83% of readers don’t wipe their phones before travel

Lawyer explains why that’s a problem

83% of readers don’t wipe their phones before travel
Craig Penney

Many Law Times readers say they travel internationally with potentially sensitive information on their phone — but one lawyer says there’s no reason to do so.

“I know many lawyers have chosen to avoid crossing the border with client information. There is no reason to,” says Toronto lawyer Craig Penney in an email to Law Times. “You can store it in a secure cloud and access it later if needed. Better safe than sorry, I say.” Nearly 83 per cent of readers in a recent Law Times poll said they do not wipe all information off their devices before leaving Canada. A little over 17 per cent of readers told Law Times they do scrub their phones, laptops or tablets.

Penney acted on a recent case, R. v.

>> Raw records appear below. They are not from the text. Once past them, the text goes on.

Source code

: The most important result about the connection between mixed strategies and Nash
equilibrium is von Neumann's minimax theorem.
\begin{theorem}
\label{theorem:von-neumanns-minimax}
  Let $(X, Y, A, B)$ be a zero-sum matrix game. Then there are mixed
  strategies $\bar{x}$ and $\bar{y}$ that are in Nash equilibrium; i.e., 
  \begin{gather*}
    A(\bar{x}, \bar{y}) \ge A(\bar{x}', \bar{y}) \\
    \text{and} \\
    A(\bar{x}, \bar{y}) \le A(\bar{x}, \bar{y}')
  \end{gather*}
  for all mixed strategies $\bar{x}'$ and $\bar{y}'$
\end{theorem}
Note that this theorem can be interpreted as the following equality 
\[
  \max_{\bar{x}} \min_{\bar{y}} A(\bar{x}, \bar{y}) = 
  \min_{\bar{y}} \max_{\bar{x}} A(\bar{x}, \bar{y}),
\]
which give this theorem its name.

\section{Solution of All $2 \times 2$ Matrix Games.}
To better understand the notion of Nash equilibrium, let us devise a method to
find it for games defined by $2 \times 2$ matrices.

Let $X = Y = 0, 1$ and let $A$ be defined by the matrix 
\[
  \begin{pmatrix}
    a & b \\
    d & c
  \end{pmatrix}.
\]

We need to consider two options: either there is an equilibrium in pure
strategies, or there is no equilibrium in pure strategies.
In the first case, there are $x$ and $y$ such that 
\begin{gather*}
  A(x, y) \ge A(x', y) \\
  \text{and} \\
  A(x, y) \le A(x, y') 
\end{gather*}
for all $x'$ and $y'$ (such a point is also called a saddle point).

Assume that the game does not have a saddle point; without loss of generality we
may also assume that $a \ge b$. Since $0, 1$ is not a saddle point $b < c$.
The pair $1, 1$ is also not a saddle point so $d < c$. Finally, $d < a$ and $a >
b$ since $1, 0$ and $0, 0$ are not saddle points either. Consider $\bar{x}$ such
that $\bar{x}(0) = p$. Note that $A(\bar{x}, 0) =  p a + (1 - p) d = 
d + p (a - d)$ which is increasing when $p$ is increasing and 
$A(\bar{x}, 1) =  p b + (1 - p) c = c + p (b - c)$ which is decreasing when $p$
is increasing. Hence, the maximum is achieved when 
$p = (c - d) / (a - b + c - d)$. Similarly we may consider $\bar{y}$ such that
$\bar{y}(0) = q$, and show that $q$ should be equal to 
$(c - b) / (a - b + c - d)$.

Singh, 2019 ONCJ 453, that dealt with the issue of privacy at the U.S.-Canada border.

“The evidence establishes that the Charter infringing state conduct in this case is serious, longstanding and systemic,” Justice Elaine Deluzio wrote in the decision, which involved a border agent searching a recent graduate’s phone for child pornography.

Deluzio wrote that while border officers have broad search powers through the Customs Act and the Immigration and Refugee Protection Act.

“[T]hese powers are necessary so that they can fully investigate customs and immigration concerns and keep our citizens and our country safe,” Deluzio wrote.

But Canada Border Services Agency rules bars officers from searching devices “for the sole or primary purpose of looking for evidence of a Criminal Code offence,” Deluzio wrote.

“And yet that is exactly what happened in this case and happens routinely in cases when Border Officers find evidence of child pornography on cell phones and other devices,” wrote Deluzio in the decision.

In the case of child pornography, for example, “border authorities are serving both the public interest and the traveller when such material is intercepted,” says Penney.

“As a practical matter, the use of border search powers are more invasive now because of the amount of data we typically carry on our person. Balanced against this is the need for the border authorities to protect against illegal material entering the country,” Penney says. “With the ongoing proliferation of illegal material I would expect both law and policy to move in the direction of greater intrusiveness, not less.”

Penney said that while anyone crossing the border must be concerned about border authorities examining their data, lawyers have the added duty to protect client information.

“For most of us, our phones are our primary communication and info storage device; for some, it's the only such device,” he says. “If you wanted to learn about someone, and you could access one thing belonged to her, what would it be — her phone, correct?” The Federation of Law Societies of Canada recently released guidelines for lawyers to deal with these privacy at the border.

The FLSC report said firms should create a policy about lawyers and staff who are travelling internationally with smartphones or laptops that contain confidential data, and that travel policies should be detailed in their retainer letter. Some firms provide separate “clean” laptops and phones for travel, the FLSC said in the report. The FLSC advises lawyers to carry law society member identification cards and business cards, as well as considering using paper itineraries and expedited immigration programs such as NEXUS.

The report also advises lawyers to keep phones on airplane mode during the immigration process and to delete cloud-based apps, contacts and calendars before crossing the border.

Penney says that lawyers must keep abreast of policies that may embolden border officers.

“For lawyers, this means we must be cautious in what we have in our phones when we cross the border,” he says.